建物と屋根「竪穴式住居には屋根しかない」

 先日ネットを見ていて、「建築の原型は屋根である!」との設計士の方が書かれた記事を発見しました。
 竪穴式住居など遙か古代に人間定住する住居が造られた際、基礎も構造も壁もなく雨風の気象変化から中に居住する人を守る為の「屋根」しか存在していなかった。その後、より快適な住居が求められるようになって初めて屋根の位置を上に上げるために柱が生まれ、壁がつき、それらを支えるために基礎が作られるようになった。つまり「建物で最も重要なのは屋根である」と言うものでした。

 振り返って現在の住宅市場を考えた場合、最終ユーザーである一般のお施主様に屋根の重要性はほとんど認識されていないと感じています。住んでいる家の屋根材が何かを尋ねてもほとんどの方は屋根材に関しての認識がありませんし、仮に的確に答えられる方がいらっしゃってもハウスメーカーや工務店が薦めた屋根材だから選んだとの答えが大半で、ご自身が主体的に屋根材を選んだという状況は皆無に等しく、業界内の人間として寂しいことこの上ありません。

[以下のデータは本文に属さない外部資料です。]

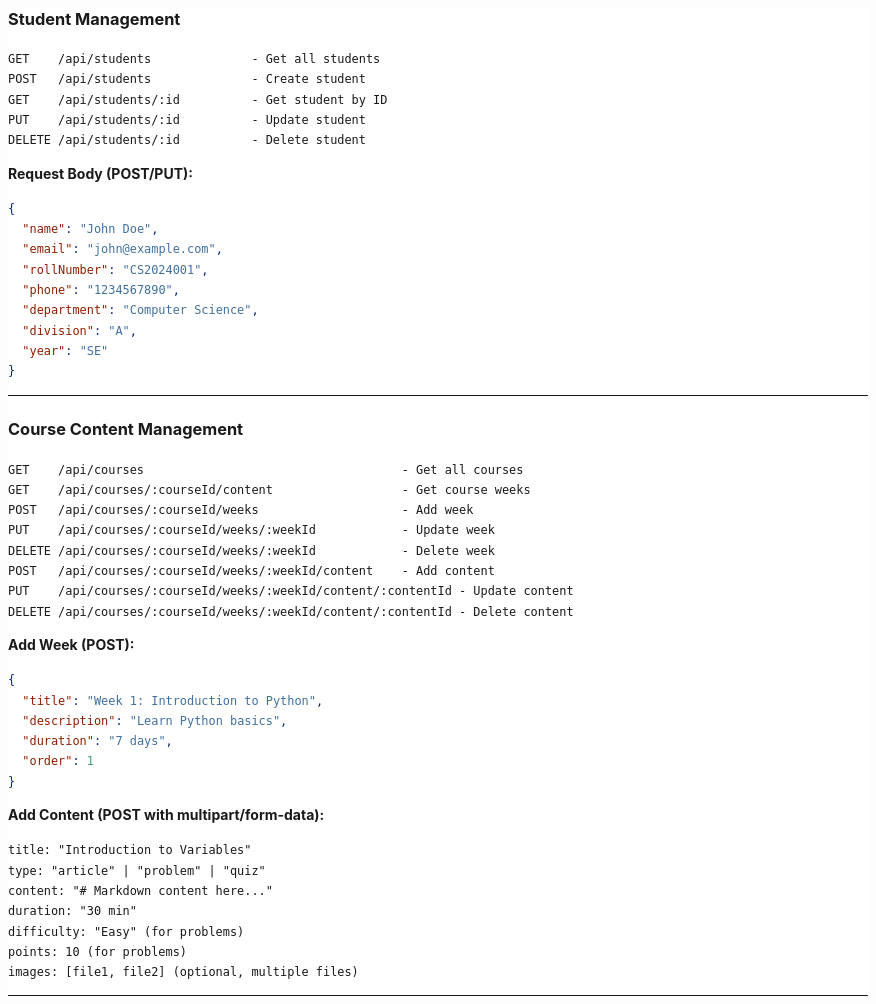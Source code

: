 ### **Student Management**
```
GET    /api/students              - Get all students
POST   /api/students              - Create student
GET    /api/students/:id          - Get student by ID
PUT    /api/students/:id          - Update student
DELETE /api/students/:id          - Delete student
```

**Request Body (POST/PUT):**
```json
{
  "name": "John Doe",
  "email": "john@example.com",
  "rollNumber": "CS2024001",
  "phone": "1234567890",
  "department": "Computer Science",
  "division": "A",
  "year": "SE"
}
```

---

### **Course Content Management**
```
GET    /api/courses                                    - Get all courses
GET    /api/courses/:courseId/content                  - Get course weeks
POST   /api/courses/:courseId/weeks                    - Add week
PUT    /api/courses/:courseId/weeks/:weekId            - Update week
DELETE /api/courses/:courseId/weeks/:weekId            - Delete week
POST   /api/courses/:courseId/weeks/:weekId/content    - Add content
PUT    /api/courses/:courseId/weeks/:weekId/content/:contentId - Update content
DELETE /api/courses/:courseId/weeks/:weekId/content/:contentId - Delete content
```

**Add Week (POST):**
```json
{
  "title": "Week 1: Introduction to Python",
  "description": "Learn Python basics",
  "duration": "7 days",
  "order": 1
}
```

**Add Content (POST with multipart/form-data):**
```
title: "Introduction to Variables"
type: "article" | "problem" | "quiz"
content: "# Markdown content here..."
duration: "30 min"
difficulty: "Easy" (for problems)
points: 10 (for problems)
images: [file1, file2] (optional, multiple files)
```

---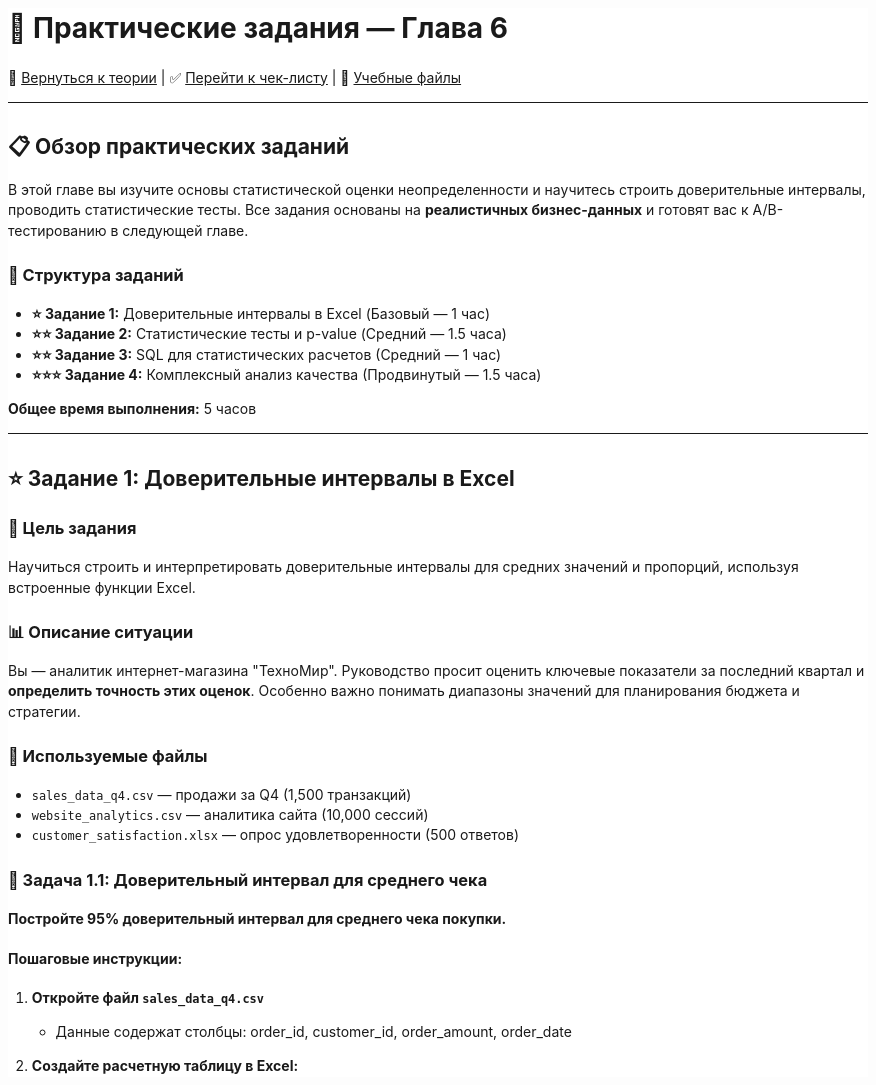 # 📝 Практические задания — Глава 6

📖 [Вернуться к теории](README.md) | ✅ [Перейти к чек-листу](checklist.md) | 📁 [Учебные файлы](files/README.md)

---

## 📋 Обзор практических заданий

В этой главе вы изучите основы статистической оценки неопределенности и научитесь строить доверительные интервалы, проводить статистические тесты. Все задания основаны на **реалистичных бизнес-данных** и готовят вас к A/B-тестированию в следующей главе.

### 🎯 Структура заданий

- **⭐ Задание 1:** Доверительные интервалы в Excel (Базовый — 1 час)
- **⭐⭐ Задание 2:** Статистические тесты и p-value (Средний — 1.5 часа)  
- **⭐⭐ Задание 3:** SQL для статистических расчетов (Средний — 1 час)
- **⭐⭐⭐ Задание 4:** Комплексный анализ качества (Продвинутый — 1.5 часа)

**Общее время выполнения:** 5 часов

---

## ⭐ Задание 1: Доверительные интервалы в Excel

### 🎯 Цель задания
Научиться строить и интерпретировать доверительные интервалы для средних значений и пропорций, используя встроенные функции Excel.

### 📊 Описание ситуации

Вы — аналитик интернет-магазина "ТехноМир". Руководство просит оценить ключевые показатели за последний квартал и **определить точность этих оценок**. Особенно важно понимать диапазоны значений для планирования бюджета и стратегии.

### 📁 Используемые файлы
- `sales_data_q4.csv` — продажи за Q4 (1,500 транзакций)
- `website_analytics.csv` — аналитика сайта (10,000 сессий)
- `customer_satisfaction.xlsx` — опрос удовлетворенности (500 ответов)

### 🔢 Задача 1.1: Доверительный интервал для среднего чека

**Постройте 95% доверительный интервал для среднего чека покупки.**

#### Пошаговые инструкции:

1. **Откройте файл `sales_data_q4.csv`**
   - Данные содержат столбцы: order_id, customer_id, order_amount, order_date

2. **Создайте расчетную таблицу в Excel:**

「瓦は重くて地震に弱いとのイメージ」と、屋根に一番必要な性能とは?

 阪神大震災以来の「瓦屋根は地震に弱い」とのイメージにより、瓦業界はまだ完全に復活してはいません。それどころか毎回の大地震でマスコミより流れる倒壊した在来住宅の映像により、傷はますます深まっています。
 業界内にいる人間ならば、倒壊家屋のほとんどが昭和56年以前の旧耐震基準によって建てられたものだと明確に説明できるのですが、それは一般のお施主様の常識となるところまで浸透しておらず「瓦は重いから使いたくない」などの声は未だ多く耳に入ってきます。

 

 振り返って考えますに、「屋根材の重さ」と言うのは屋根にとって最重要な重要な性能項目なのでしょうか?
 屋根に求められる要求性能に順位を付けるとするならば、あくまでも最重要な性能項目は「家本体と中に住まいする人間を、気候変化や様々な気象から守る」と言うことで、「屋根の重さ」などというものは若干の構造的な配慮によって対応できるもので屋根材としてはそれほど上位に位置する性能項目ではない様に思います。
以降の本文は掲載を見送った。